— What is being asked —
Go through the data below and copy each line where the word "elements" occurs.

— Input data —
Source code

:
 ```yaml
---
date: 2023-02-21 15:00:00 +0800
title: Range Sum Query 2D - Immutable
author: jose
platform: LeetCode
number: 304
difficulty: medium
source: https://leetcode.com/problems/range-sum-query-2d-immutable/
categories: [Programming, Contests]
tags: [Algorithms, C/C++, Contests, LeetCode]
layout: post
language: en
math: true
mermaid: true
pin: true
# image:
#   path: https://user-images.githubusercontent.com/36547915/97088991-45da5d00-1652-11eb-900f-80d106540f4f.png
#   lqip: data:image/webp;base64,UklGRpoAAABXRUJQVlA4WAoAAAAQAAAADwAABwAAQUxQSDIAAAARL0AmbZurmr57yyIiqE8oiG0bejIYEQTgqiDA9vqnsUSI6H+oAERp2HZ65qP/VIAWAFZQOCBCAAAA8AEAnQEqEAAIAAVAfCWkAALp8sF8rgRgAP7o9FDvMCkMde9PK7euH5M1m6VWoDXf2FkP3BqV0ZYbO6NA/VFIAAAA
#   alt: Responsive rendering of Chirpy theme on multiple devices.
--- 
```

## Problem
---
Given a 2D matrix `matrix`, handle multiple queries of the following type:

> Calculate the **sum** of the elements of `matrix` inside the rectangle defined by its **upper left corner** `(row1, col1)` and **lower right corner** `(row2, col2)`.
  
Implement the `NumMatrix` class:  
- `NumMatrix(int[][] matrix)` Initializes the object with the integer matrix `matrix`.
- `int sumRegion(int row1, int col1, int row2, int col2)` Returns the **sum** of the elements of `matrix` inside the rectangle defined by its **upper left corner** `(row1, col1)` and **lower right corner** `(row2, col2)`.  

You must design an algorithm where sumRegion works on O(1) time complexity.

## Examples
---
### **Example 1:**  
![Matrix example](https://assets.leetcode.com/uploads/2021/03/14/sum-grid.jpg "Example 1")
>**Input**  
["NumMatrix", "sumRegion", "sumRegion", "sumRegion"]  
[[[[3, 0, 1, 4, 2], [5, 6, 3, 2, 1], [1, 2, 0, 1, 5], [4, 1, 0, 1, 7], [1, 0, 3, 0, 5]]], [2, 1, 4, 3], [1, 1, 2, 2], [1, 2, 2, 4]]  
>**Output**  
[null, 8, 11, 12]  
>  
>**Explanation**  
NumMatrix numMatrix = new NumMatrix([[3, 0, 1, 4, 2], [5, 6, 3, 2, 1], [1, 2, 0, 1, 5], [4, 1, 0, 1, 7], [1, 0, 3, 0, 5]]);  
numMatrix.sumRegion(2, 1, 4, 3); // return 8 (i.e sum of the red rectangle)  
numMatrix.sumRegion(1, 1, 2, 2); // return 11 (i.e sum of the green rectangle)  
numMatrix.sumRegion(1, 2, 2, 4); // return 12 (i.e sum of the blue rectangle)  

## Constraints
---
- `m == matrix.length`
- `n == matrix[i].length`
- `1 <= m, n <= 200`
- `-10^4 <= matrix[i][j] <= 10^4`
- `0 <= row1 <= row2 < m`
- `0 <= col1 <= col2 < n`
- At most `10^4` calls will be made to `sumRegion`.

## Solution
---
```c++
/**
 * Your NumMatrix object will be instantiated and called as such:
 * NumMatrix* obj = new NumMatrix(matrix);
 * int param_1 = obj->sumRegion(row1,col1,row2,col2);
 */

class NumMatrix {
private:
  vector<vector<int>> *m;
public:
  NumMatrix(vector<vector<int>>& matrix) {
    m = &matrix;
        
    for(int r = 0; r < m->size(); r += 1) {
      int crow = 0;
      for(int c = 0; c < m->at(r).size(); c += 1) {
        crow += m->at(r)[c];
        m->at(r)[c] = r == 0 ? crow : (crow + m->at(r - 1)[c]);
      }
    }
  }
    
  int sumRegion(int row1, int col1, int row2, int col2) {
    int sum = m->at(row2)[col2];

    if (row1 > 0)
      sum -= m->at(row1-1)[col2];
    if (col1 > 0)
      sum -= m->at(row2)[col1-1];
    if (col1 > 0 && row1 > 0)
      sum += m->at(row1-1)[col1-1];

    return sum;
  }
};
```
* * *
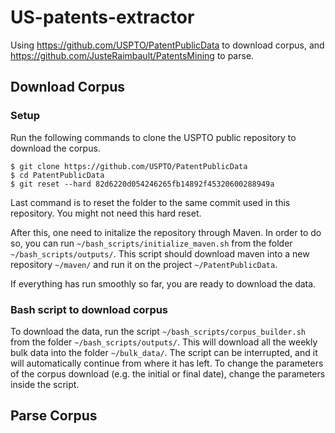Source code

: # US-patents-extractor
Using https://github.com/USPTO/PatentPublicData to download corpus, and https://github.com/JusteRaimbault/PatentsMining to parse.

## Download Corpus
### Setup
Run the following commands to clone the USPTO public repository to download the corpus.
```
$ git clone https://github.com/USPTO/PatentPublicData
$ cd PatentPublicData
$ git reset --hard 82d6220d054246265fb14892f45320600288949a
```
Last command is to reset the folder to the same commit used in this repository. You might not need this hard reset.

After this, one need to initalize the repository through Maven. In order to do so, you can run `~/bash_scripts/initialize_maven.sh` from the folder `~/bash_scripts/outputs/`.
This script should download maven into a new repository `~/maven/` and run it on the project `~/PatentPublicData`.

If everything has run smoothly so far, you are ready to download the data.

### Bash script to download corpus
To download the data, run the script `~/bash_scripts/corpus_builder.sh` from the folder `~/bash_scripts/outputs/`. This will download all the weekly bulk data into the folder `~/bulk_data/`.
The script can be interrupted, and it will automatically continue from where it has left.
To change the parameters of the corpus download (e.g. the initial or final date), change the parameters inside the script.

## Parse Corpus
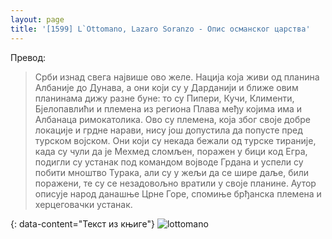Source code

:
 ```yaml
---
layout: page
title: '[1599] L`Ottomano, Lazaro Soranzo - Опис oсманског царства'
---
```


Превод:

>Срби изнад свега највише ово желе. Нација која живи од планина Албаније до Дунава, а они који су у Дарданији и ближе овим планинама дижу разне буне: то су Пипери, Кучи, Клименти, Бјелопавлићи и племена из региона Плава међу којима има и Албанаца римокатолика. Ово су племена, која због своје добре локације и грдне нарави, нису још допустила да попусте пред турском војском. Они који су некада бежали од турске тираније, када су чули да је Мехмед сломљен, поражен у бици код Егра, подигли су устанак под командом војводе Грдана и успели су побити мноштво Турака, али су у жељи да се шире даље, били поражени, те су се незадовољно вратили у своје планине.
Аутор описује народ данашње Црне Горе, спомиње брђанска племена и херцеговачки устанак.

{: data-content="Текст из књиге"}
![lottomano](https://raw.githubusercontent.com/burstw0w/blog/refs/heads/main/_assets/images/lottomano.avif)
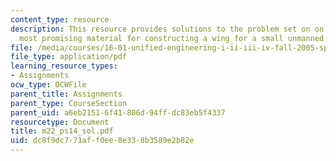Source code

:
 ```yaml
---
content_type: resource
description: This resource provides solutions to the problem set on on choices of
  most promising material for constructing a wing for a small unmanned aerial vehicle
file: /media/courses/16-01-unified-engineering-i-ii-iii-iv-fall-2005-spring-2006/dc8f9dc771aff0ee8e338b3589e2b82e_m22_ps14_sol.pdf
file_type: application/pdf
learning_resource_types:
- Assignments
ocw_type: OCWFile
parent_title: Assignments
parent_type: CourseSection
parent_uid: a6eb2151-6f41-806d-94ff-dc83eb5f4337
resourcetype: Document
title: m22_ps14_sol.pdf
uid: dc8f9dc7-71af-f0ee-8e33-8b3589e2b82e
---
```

— Answer for this exercise —
> Calculate the **sum** of the elements of `matrix` inside the rectangle defined by its **upper left corner** `(row1, col1)` and **lower right corner** `(row2, col2)`.
- `int sumRegion(int row1, int col1, int row2, int col2)` Returns the **sum** of the elements of `matrix` inside the rectangle defined by its **upper left corner** `(row1, col1)` and **lower right corner** `(row2, col2)`.  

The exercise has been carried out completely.